Thanks for explanation. So as timestamps are close, this quite
proofs that there is no bit-wise storage hardware failure involved
as that would scramble the whole cipher-block. Also a bitwise
RAM error is unlikely, would be more likely something like
12947 vs 134230675 (0x3293 vs 0x8003293).

Still silently lost writes of whole blocks could not be ruled
out. But as metadata is small compared to data and all data was
verified after write against my external checksum database, it
would be verly unlikely, that the storage hardware loses a block
wrile belonging to the same file metadata twice while the other
approximately 536870912 blocks did not suffer any such loss.

> This check is normally used to detect firmware bugs where the
> drive said sectors were written (so we wrote the referring
> block) but the sectors were not in fact written (so the referenced
> block contains old data with a good csum and some other check
> fields).
>
> transid verify also detects split-brain raid1 failures:  drive
> A completed write 12945 but drive B did not, then later we
> read drive B and due to the transid verify check, we can know
> that drive B is wrong and copy replacement data from drive
> A to correct drive B.

Good design! But here no RAID involved ...

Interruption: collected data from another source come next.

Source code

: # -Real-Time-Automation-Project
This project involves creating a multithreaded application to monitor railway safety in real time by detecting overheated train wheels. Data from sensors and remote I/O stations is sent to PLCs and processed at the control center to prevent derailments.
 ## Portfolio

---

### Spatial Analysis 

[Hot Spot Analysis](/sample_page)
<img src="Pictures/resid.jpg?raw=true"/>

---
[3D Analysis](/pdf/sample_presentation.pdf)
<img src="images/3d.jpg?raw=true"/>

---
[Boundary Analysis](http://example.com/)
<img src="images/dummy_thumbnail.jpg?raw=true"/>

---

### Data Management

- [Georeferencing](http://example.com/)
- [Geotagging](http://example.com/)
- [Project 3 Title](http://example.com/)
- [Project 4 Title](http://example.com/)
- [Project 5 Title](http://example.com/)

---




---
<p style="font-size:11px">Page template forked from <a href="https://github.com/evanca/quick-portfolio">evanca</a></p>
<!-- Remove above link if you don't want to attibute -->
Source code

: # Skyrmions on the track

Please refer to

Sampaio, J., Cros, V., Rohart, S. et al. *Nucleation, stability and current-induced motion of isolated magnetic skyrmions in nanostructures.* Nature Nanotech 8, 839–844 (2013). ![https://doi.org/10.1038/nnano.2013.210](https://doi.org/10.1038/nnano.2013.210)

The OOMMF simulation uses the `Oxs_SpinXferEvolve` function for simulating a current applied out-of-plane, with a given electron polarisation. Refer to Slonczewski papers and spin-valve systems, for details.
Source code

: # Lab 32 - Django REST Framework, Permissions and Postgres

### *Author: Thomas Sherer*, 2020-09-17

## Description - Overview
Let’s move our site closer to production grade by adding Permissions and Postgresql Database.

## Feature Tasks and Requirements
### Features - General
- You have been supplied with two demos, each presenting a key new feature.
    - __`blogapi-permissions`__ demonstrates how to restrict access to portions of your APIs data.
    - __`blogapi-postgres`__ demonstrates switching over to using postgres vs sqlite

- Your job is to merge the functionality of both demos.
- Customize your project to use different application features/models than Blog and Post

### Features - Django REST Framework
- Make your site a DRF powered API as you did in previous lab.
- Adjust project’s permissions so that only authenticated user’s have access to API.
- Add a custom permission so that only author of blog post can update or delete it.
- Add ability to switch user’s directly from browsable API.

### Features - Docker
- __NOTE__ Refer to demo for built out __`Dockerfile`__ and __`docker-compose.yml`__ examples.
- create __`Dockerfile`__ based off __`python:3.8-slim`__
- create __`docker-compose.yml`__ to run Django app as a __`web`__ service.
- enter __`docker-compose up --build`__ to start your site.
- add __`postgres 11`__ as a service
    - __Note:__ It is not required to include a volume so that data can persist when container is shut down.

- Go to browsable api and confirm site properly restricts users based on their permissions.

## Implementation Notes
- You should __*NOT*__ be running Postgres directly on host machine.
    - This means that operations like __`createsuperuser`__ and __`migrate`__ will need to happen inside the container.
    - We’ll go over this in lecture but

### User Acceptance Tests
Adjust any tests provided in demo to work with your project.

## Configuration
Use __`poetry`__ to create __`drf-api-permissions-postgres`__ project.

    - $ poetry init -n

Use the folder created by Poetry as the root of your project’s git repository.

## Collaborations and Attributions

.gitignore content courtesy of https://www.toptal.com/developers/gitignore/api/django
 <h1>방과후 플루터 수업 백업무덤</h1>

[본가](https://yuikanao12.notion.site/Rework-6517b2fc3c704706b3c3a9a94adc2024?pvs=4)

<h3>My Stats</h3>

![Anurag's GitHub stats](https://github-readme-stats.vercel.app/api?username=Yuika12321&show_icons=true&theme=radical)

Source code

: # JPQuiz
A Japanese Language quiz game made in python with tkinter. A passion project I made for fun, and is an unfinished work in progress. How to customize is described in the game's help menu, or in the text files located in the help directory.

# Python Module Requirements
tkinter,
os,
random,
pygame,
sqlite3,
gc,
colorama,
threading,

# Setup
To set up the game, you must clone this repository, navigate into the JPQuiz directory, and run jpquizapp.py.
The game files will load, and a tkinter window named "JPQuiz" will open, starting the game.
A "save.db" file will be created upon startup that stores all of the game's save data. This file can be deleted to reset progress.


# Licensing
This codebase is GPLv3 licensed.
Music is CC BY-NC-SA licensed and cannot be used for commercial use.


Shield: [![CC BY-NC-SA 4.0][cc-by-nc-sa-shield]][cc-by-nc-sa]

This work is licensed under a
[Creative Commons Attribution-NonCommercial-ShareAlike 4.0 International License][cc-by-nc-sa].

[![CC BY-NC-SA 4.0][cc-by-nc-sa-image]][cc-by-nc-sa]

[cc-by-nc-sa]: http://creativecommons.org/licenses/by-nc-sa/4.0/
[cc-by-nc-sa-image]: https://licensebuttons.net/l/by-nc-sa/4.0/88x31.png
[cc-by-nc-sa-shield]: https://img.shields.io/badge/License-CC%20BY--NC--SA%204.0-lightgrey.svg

> You can also get transid verify from host memory corruption,
> either due to RAM failure or kernel bug.  RAM failure is not
> usually so repeatable, but a kernel bug could be.

Again, would be very weird to have it corrupt the same files
metadata twice while keeping TBs of hash-verified data intact...

>>> Also, there can be tens of thousands of btrfs state transitions
>>> per second during dedupe, so the volume of logs themselves
>>> can present data wrangling challenges.
>>
>> Yes, that's why me asking. Maybe someone has already taken
>> up that challenge as such a tool-chain (generic transaction
>> logging with userspace stream compression, analysis) might
>> be quite handy for such task, but hell effort to build ...
>>
>>> The more invasively you try to track internal btrfs state,
>>> the more the tools become _part_ of that state, and introduce
>>> additional problems. e.g. there is the ref verifier, and
>>> the _bug fix history_ of the ref verifier...
>>
>> That is right. Therefore I hoped, that some minimal invasive
>> toolsets might be available already for kernel or maybe could
>> be written, e.g.
>>
>> * Install an alternative kernel page fault handler * Set
>> breakpoints on btrfs functions * When entering the function,
>> record return address, stack and register arguments, send
>> to userspace * Strip write bits kernel from page table for
>> most pages exept those needed by page fault handler * Continue
>> execution * For each pagefault, the pagefault flips back to
>> original page table, sends information about write fault (what,
>> where) to userspace, performs the faulted instruction before
>> switching back to read-only page table and continuing btrfs
>> function * When returning from the last btrfs function, also
>> switch back to standard page table.
>>
>> By being completely btrfs-agnostic, such tool should not introduce
>> any btrfs-specific issues due to the analysis process. Does
>> someone know about such a tool or a simplified version of
>> it?
>>
>> Doing similar over qemu/kernel debugging tools might be easier
>> to implement but too slow to handle that huge amount of data.
>>
>>>> Other ideas for debugging that?
>>>
>>> Run dedupe on a test machine with a few TB test corpus (or
>>> whatever your workload is) on a debug-enabled kernel, report
>>> every bug that kills the box or hurts the data, update the
>>> kernel to get fixes for the bugs that were reported.  Repeat
>>> until the box stops crapping itself, then use the kernel
>>> it stopped on (5.4.14 in this case).  Do that for every kernel
>>> upgrade because regressions are a thing.
>>
>> Well, that seems like overkill. My btrfs is not haunted by
>> a load of bugs, just one that corrupted the filesystem two
>> times when trying to deduplicate the same set of files.
>>
>> As desccribed, just creating a btrfs with only that file did
>> not trigger the corruption. If this is not a super-rare
>> coincidence, then something in the other 20TB of transferred
>> files has to have corrupted the file system or at least brought
>> it to a state, where then deduplication of exact that problematic
>> set of files triggered the final fault.
>
> The above is a description of my standard test setup, which
> in turn is a more compact version of production workloads.
>  I haven't seen a 5.4.x filesystem splat since 5.4.14, but
> OTOH that's only 2 months.
>
> You could be finding something new here, but we have to make
> sure there's nothing wrong with your test setup.  Running a
> test with an older kernel would help with that.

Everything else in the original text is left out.